:: PROBLEM TO WORK ON ::
Please return, exactly and only, the lines beginning at the top of the entries below and ending with the line containing "5. Return to Tab B"; keep out the pictures.

┄┄┄┄┄┄┄┄┄┄┄┄┄┄┄┄┄┄┄┄

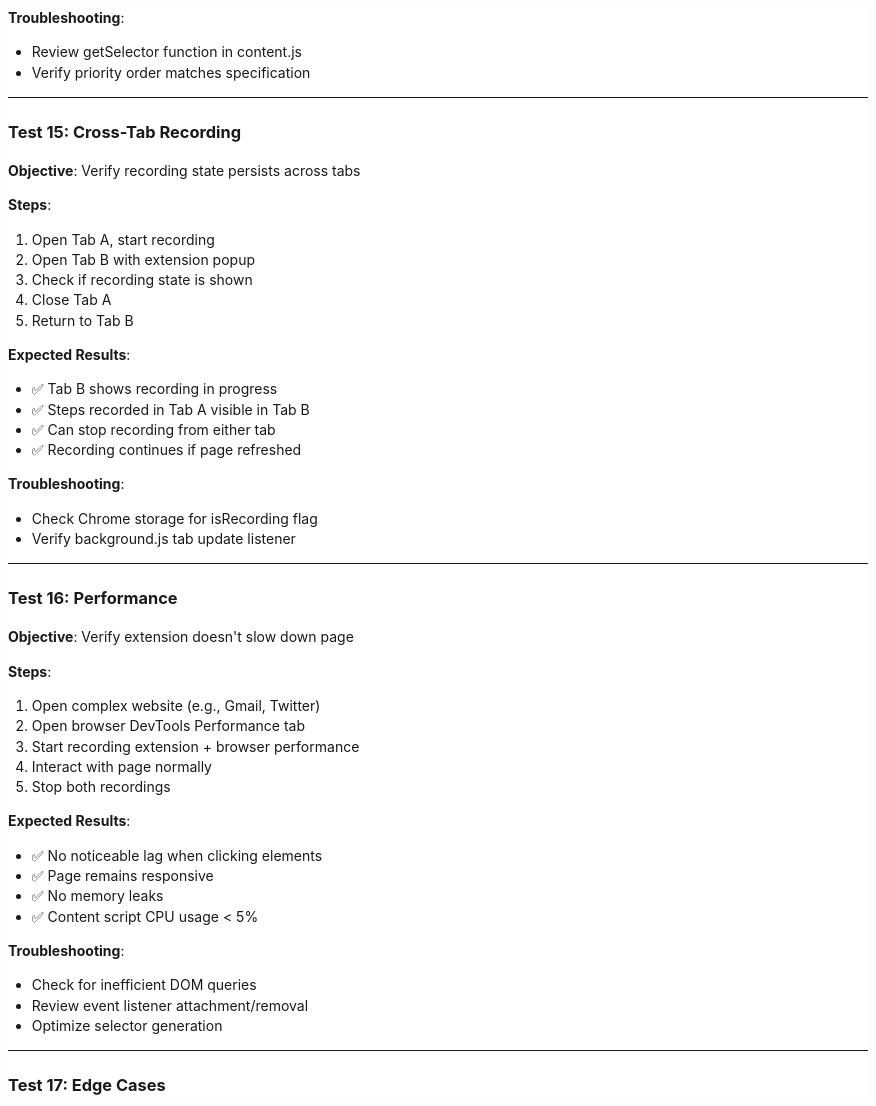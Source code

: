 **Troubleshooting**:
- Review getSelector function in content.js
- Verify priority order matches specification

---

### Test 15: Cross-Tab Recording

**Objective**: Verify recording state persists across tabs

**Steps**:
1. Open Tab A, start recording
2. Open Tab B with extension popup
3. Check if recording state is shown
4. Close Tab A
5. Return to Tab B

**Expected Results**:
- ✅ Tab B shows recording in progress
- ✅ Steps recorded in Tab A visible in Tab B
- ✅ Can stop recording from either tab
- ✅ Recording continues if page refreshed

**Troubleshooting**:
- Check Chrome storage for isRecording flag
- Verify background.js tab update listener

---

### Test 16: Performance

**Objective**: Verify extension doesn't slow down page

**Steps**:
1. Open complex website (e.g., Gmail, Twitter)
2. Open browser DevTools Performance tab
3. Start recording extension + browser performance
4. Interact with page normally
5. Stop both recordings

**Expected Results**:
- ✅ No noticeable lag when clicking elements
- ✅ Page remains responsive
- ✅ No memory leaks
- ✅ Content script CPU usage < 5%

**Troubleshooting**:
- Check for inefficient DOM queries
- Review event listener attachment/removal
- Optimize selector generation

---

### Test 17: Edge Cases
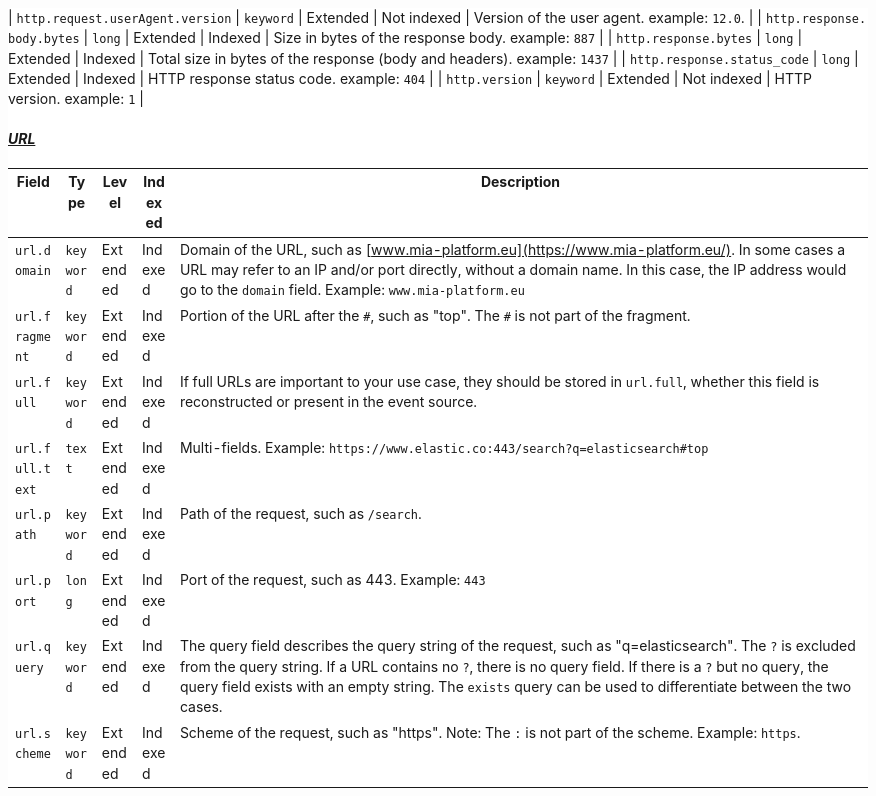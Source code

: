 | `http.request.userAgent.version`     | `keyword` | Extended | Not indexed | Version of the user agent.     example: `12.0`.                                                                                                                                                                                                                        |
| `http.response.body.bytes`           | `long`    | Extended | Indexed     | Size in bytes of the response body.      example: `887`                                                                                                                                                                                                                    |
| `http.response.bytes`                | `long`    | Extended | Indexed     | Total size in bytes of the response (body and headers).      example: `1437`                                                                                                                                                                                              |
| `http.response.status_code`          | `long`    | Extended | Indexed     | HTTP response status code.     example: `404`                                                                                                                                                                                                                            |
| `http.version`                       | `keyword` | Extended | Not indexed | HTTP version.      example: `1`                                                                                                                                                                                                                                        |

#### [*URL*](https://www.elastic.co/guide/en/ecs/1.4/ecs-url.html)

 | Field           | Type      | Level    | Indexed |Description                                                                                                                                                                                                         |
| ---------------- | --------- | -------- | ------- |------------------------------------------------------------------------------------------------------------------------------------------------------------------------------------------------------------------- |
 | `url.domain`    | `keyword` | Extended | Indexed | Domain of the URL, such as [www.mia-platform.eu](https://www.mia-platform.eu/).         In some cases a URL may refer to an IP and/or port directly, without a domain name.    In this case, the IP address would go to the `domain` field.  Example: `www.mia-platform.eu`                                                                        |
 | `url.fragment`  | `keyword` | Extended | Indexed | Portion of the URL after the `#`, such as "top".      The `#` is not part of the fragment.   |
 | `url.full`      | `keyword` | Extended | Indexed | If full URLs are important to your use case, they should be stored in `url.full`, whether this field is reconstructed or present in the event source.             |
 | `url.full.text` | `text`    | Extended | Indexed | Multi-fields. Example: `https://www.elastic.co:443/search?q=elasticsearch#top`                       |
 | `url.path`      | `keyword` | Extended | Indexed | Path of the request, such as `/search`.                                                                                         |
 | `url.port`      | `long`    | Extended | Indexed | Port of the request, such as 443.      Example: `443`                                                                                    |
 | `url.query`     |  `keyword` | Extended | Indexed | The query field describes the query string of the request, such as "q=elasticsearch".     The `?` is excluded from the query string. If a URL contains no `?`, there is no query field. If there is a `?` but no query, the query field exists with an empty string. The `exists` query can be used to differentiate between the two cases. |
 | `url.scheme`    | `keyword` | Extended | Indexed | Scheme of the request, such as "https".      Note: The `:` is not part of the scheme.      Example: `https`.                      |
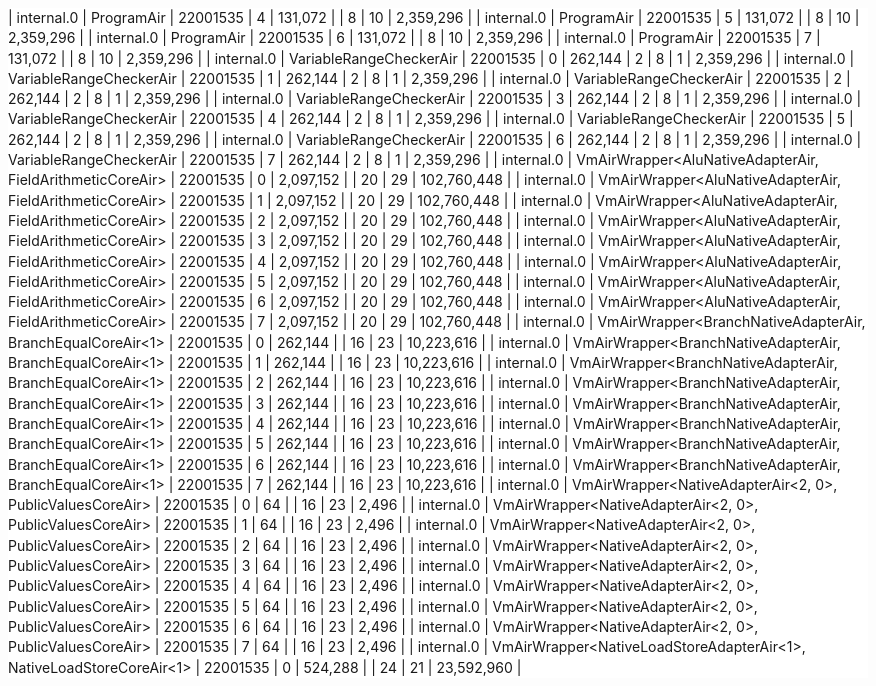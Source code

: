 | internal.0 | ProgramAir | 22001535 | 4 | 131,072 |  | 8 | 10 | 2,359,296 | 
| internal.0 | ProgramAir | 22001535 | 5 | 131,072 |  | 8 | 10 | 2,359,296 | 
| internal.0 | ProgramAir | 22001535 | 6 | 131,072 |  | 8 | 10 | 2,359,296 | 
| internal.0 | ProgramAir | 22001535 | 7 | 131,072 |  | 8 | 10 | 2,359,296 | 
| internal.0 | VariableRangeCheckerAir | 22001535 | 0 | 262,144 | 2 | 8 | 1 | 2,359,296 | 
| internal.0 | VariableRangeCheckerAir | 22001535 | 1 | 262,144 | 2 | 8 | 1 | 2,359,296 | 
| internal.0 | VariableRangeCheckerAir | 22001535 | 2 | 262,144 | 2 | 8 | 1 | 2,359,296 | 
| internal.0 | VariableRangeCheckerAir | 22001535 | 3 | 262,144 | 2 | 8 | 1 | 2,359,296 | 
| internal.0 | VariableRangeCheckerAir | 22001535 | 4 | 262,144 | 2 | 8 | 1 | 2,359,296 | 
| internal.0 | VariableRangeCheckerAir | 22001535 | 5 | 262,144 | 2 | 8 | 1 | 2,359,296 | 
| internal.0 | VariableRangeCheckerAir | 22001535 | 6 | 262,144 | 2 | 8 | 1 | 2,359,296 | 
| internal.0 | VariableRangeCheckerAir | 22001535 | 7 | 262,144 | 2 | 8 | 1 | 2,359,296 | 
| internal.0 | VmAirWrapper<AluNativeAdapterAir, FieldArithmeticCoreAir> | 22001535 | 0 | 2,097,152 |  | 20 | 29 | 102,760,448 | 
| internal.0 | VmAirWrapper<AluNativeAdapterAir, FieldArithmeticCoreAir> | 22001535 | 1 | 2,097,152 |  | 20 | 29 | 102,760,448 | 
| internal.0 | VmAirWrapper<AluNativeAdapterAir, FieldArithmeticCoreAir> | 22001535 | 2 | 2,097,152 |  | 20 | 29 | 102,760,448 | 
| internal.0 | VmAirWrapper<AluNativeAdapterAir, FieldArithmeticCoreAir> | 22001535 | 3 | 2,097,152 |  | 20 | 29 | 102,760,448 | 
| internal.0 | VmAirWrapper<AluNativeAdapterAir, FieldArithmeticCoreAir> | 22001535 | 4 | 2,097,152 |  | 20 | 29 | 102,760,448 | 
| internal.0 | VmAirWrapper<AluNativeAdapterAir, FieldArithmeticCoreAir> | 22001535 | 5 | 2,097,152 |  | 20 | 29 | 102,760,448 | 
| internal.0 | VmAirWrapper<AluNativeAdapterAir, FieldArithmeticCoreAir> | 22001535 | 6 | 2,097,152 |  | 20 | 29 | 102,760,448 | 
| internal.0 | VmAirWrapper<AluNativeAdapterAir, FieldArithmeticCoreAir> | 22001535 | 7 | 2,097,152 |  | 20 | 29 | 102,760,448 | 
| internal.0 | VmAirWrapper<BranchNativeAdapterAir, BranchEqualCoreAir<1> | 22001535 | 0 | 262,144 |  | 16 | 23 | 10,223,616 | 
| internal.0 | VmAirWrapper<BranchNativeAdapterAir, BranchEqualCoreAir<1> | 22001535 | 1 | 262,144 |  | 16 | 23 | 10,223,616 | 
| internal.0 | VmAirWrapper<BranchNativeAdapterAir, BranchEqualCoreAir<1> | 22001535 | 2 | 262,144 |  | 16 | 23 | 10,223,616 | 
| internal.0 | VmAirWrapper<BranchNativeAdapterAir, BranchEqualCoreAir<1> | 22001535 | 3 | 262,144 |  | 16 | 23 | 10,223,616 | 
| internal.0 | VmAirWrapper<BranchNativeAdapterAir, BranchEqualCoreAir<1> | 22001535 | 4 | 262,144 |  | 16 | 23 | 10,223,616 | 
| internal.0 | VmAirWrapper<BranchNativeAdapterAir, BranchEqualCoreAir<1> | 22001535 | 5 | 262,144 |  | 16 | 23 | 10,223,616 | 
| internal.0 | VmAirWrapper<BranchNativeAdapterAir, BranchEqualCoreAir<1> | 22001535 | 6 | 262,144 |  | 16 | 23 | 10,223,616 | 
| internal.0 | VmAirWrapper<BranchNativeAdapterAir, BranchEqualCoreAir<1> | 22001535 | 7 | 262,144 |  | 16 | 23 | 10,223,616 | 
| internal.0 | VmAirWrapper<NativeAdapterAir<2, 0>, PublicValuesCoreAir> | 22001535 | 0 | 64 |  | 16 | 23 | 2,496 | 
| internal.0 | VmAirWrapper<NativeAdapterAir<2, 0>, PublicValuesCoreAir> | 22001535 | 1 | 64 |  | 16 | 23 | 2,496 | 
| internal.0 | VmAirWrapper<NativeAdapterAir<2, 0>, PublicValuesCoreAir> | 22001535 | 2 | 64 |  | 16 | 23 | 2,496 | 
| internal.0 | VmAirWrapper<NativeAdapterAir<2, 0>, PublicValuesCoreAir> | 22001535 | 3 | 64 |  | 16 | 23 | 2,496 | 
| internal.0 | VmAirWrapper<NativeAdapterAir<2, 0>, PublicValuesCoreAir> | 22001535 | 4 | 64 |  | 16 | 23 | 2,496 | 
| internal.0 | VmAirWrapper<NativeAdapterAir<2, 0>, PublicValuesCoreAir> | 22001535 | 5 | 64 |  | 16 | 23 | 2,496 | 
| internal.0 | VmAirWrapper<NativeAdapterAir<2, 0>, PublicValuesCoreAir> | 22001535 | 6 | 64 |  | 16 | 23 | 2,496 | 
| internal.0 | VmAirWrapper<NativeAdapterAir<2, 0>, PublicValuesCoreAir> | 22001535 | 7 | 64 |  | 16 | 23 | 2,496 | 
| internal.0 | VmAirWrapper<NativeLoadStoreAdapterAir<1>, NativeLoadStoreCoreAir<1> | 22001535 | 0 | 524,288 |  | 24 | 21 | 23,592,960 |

┄┄┄┄┄┄┄┄┄┄┄┄┄┄┄┄┄┄┄┄

:: ANSWER SPACE ::
Source code

: **Troubleshooting**:
- Review getSelector function in content.js
- Verify priority order matches specification

---

### Test 15: Cross-Tab Recording

**Objective**: Verify recording state persists across tabs

**Steps**:
1. Open Tab A, start recording
2. Open Tab B with extension popup
3. Check if recording state is shown
4. Close Tab A
5. Return to Tab B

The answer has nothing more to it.